HOW TO COMPLETE THIS TASK:
With the images removed, write out every line below exactly.

Records excerpted from a collection:

————————

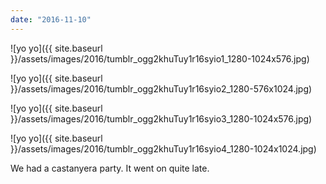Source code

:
 ```yaml
---
date: "2016-11-10"
---
```


![yo yo]({{ site.baseurl }}/assets/images/2016/tumblr_ogg2khuTuy1r16syio1_1280-1024x576.jpg)

![yo yo]({{ site.baseurl }}/assets/images/2016/tumblr_ogg2khuTuy1r16syio2_1280-576x1024.jpg)

![yo yo]({{ site.baseurl }}/assets/images/2016/tumblr_ogg2khuTuy1r16syio3_1280-1024x576.jpg)

![yo yo]({{ site.baseurl }}/assets/images/2016/tumblr_ogg2khuTuy1r16syio4_1280-1024x1024.jpg)

We had a castanyera party. It went on quite late.
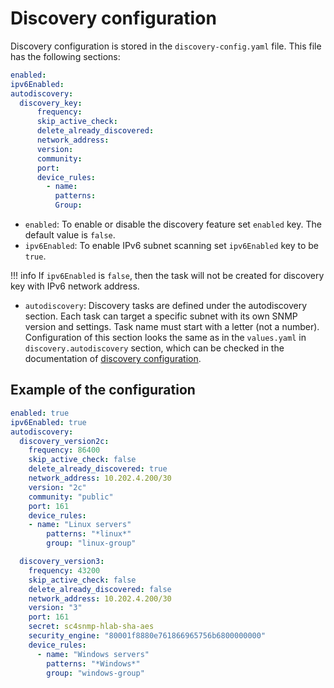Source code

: # Discovery configuration

Discovery configuration is stored in the `discovery-config.yaml` file. This file has the following sections:

```yaml
enabled: 
ipv6Enabled: 
autodiscovery:
  discovery_key:
      frequency: 
      skip_active_check: 
      delete_already_discovered: 
      network_address: 
      version: 
      community: 
      port: 
      device_rules:
        - name: 
          patterns: 
          Group: 

```

- `enabled`: To enable or disable the discovery feature set `enabled` key. The default value is `false`. 
- `ipv6Enabled`: To enable IPv6 subnet scanning set `ipv6Enabled` key to be `true`.

!!! info 
    If `ipv6Enabled` is `false`, then the task will not be created for discovery key with IPv6 network address.

- `autodiscovery`: Discovery tasks are defined under the autodiscovery section. Each task can target a specific subnet with its own SNMP version and settings. 
Task name must start with a letter (not a number). Configuration of this section looks the same as in the `values.yaml` in `discovery.autodiscovery` section, which can be checked in the documentation of [discovery configuration](../microk8s/configuration/discovery-configuration.md).

## Example of the configuration

```yaml
enabled: true
ipv6Enabled: true
autodiscovery:
  discovery_version2c:
    frequency: 86400
    skip_active_check: false
    delete_already_discovered: true
    network_address: 10.202.4.200/30
    version: "2c"
    community: "public"
    port: 161
    device_rules:
    - name: "Linux servers"
        patterns: "*linux*"
        group: "linux-group"

  discovery_version3:
    frequency: 43200
    skip_active_check: false
    delete_already_discovered: false
    network_address: 10.202.4.200/30
    version: "3"
    port: 161
    secret: sc4snmp-hlab-sha-aes
    security_engine: "80001f8880e761866965756b6800000000"
    device_rules:
      - name: "Windows servers"
        patterns: "*Windows*"
        group: "windows-group"

```
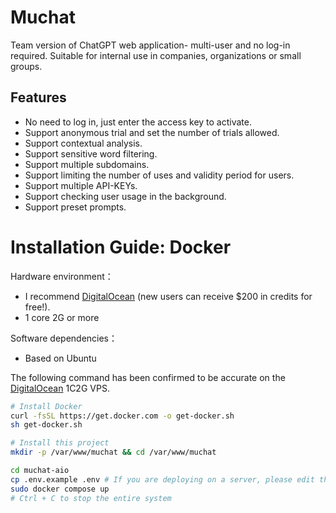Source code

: # Muchat
Team version of ChatGPT web application- multi-user and no log-in required. Suitable for internal use in companies, organizations or small groups.  

## Features
- No need to log in, just enter the access key to activate.
- Support anonymous trial and set the number of trials allowed.
- Support contextual analysis.
- Support sensitive word filtering.
- Support multiple subdomains.
- Support limiting the number of uses and validity period for users.
- Support multiple API-KEYs.
- Support checking user usage in the background.
- Support preset prompts.

# Installation Guide: Docker

Hardware environment：
- I recommend [DigitalOcean](https://m.do.co/c/d353e23d928f) (new users can receive $200 in credits for free!).
- 1 core 2G or more

Software dependencies：
- Based on Ubuntu

The following command has been confirmed to be accurate on the [DigitalOcean](https://m.do.co/c/d353e23d928f) 1C2G VPS.

```bash
# Install Docker
curl -fsSL https://get.docker.com -o get-docker.sh
sh get-docker.sh

# Install this project
mkdir -p /var/www/muchat && cd /var/www/muchat

cd muchat-aio
cp .env.example .env # If you are deploying on a server, please edit the REACT_APP_HOSTNAME in the .env file to set your server's IP address.
sudo docker compose up
# Ctrl + C to stop the entire system
```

————————

TASK RESPONSE:
Source code

:
 ```yaml
---
date: "2016-11-10"
---
```


![yo yo]({{ site.baseurl }}/assets/images/2016/tumblr_ogg2khuTuy1r16syio1_1280-1024x576.jpg)

![yo yo]({{ site.baseurl }}/assets/images/2016/tumblr_ogg2khuTuy1r16syio2_1280-576x1024.jpg)

![yo yo]({{ site.baseurl }}/assets/images/2016/tumblr_ogg2khuTuy1r16syio3_1280-1024x576.jpg)

![yo yo]({{ site.baseurl }}/assets/images/2016/tumblr_ogg2khuTuy1r16syio4_1280-1024x1024.jpg)

We had a castanyera party. It went on quite late.
Source code

: # Discovery configuration

Discovery configuration is stored in the `discovery-config.yaml` file. This file has the following sections:

```yaml
enabled: 
ipv6Enabled: 
autodiscovery:
  discovery_key:
      frequency: 
      skip_active_check: 
      delete_already_discovered: 
      network_address: 
      version: 
      community: 
      port: 
      device_rules:
        - name: 
          patterns: 
          Group: 

```

- `enabled`: To enable or disable the discovery feature set `enabled` key. The default value is `false`. 
- `ipv6Enabled`: To enable IPv6 subnet scanning set `ipv6Enabled` key to be `true`.

!!! info 
    If `ipv6Enabled` is `false`, then the task will not be created for discovery key with IPv6 network address.

- `autodiscovery`: Discovery tasks are defined under the autodiscovery section. Each task can target a specific subnet with its own SNMP version and settings. 
Task name must start with a letter (not a number). Configuration of this section looks the same as in the `values.yaml` in `discovery.autodiscovery` section, which can be checked in the documentation of [discovery configuration](../microk8s/configuration/discovery-configuration.md).

## Example of the configuration

```yaml
enabled: true
ipv6Enabled: true
autodiscovery:
  discovery_version2c:
    frequency: 86400
    skip_active_check: false
    delete_already_discovered: true
    network_address: 10.202.4.200/30
    version: "2c"
    community: "public"
    port: 161
    device_rules:
    - name: "Linux servers"
        patterns: "*linux*"
        group: "linux-group"

  discovery_version3:
    frequency: 43200
    skip_active_check: false
    delete_already_discovered: false
    network_address: 10.202.4.200/30
    version: "3"
    port: 161
    secret: sc4snmp-hlab-sha-aes
    security_engine: "80001f8880e761866965756b6800000000"
    device_rules:
      - name: "Windows servers"
        patterns: "*Windows*"
        group: "windows-group"

```
Source code

: # Muchat
Team version of ChatGPT web application- multi-user and no log-in required. Suitable for internal use in companies, organizations or small groups.  

## Features
- No need to log in, just enter the access key to activate.
- Support anonymous trial and set the number of trials allowed.
- Support contextual analysis.
- Support sensitive word filtering.
- Support multiple subdomains.
- Support limiting the number of uses and validity period for users.
- Support multiple API-KEYs.
- Support checking user usage in the background.
- Support preset prompts.

# Installation Guide: Docker

Hardware environment：
- I recommend [DigitalOcean](https://m.do.co/c/d353e23d928f) (new users can receive $200 in credits for free!).
- 1 core 2G or more

Software dependencies：
- Based on Ubuntu

The following command has been confirmed to be accurate on the [DigitalOcean](https://m.do.co/c/d353e23d928f) 1C2G VPS.

```bash
# Install Docker
curl -fsSL https://get.docker.com -o get-docker.sh
sh get-docker.sh

# Install this project
mkdir -p /var/www/muchat && cd /var/www/muchat

cd muchat-aio
cp .env.example .env # If you are deploying on a server, please edit the REACT_APP_HOSTNAME in the .env file to set your server's IP address.
sudo docker compose up
# Ctrl + C to stop the entire system
```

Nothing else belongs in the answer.